* About this task: Every line containing the word "because" is to be copied from the data below.

* Supplied data:
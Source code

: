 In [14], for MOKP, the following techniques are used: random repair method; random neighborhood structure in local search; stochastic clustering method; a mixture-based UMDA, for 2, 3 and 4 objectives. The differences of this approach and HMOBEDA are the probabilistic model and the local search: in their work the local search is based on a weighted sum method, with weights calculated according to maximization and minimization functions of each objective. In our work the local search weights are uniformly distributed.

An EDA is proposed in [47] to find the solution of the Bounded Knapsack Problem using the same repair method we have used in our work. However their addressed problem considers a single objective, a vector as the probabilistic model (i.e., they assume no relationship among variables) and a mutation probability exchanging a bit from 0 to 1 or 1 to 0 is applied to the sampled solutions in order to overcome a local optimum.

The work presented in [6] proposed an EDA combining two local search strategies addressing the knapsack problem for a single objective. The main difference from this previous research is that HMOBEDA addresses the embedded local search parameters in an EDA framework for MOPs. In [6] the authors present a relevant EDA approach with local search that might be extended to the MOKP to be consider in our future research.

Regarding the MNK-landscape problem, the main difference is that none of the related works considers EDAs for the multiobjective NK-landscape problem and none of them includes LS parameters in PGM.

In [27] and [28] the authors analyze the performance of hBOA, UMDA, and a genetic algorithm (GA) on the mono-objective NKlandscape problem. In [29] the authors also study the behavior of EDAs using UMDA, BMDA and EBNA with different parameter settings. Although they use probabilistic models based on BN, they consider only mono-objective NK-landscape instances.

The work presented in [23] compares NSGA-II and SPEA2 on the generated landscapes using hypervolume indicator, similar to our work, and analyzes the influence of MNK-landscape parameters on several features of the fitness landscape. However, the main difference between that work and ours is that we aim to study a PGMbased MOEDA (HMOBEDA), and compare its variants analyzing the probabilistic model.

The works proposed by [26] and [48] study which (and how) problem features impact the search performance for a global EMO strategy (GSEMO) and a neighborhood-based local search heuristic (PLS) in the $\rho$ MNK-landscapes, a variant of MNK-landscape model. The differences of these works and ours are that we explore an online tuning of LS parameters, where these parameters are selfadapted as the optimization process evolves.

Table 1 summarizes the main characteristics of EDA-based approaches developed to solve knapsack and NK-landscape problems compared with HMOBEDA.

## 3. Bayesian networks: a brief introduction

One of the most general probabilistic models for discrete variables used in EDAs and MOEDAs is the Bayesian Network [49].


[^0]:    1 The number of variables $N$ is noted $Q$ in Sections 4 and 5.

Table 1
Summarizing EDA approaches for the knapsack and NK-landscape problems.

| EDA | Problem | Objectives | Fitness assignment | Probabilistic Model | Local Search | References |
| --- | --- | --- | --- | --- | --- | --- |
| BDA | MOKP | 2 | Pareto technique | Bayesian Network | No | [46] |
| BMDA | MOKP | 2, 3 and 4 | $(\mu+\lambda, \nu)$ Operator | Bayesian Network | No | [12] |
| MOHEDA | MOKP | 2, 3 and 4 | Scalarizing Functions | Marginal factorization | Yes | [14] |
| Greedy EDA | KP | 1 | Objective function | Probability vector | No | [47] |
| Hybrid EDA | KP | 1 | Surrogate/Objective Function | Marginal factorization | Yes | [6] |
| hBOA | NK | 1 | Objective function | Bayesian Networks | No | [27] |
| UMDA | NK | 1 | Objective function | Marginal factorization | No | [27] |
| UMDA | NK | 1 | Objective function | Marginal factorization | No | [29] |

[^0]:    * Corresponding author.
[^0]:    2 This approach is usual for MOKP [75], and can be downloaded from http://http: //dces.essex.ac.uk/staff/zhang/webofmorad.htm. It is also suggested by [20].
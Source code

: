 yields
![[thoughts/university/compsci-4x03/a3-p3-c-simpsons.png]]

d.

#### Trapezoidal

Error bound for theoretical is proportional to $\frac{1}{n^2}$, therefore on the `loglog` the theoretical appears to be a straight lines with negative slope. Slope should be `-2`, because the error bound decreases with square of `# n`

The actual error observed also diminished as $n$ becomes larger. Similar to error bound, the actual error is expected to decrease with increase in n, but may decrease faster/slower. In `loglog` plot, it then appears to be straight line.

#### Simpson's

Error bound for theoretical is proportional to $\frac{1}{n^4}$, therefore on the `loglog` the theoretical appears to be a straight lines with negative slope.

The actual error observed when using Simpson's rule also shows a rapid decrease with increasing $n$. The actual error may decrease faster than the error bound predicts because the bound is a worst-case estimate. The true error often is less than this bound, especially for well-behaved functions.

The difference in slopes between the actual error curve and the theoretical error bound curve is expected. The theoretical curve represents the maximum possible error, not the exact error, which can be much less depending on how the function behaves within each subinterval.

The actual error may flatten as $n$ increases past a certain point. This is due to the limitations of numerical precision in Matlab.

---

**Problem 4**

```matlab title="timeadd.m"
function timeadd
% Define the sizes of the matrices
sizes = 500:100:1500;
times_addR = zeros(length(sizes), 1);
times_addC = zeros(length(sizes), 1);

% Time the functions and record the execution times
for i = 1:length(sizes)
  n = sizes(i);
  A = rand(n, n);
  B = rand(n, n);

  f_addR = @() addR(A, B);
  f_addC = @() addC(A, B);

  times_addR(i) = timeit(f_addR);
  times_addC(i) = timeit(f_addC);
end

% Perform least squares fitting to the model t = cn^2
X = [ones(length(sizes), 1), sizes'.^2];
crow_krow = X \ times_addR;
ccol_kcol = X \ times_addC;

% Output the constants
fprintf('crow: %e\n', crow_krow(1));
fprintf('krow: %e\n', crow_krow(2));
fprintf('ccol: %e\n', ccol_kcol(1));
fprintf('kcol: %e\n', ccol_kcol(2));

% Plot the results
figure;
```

* Result:
Error bound for theoretical is proportional to $\frac{1}{n^2}$, therefore on the `loglog` the theoretical appears to be a straight lines with negative slope. Slope should be `-2`, because the error bound decreases with square of `# n`
The actual error observed when using Simpson's rule also shows a rapid decrease with increasing $n$. The actual error may decrease faster than the error bound predicts because the bound is a worst-case estimate. The true error often is less than this bound, especially for well-behaved functions.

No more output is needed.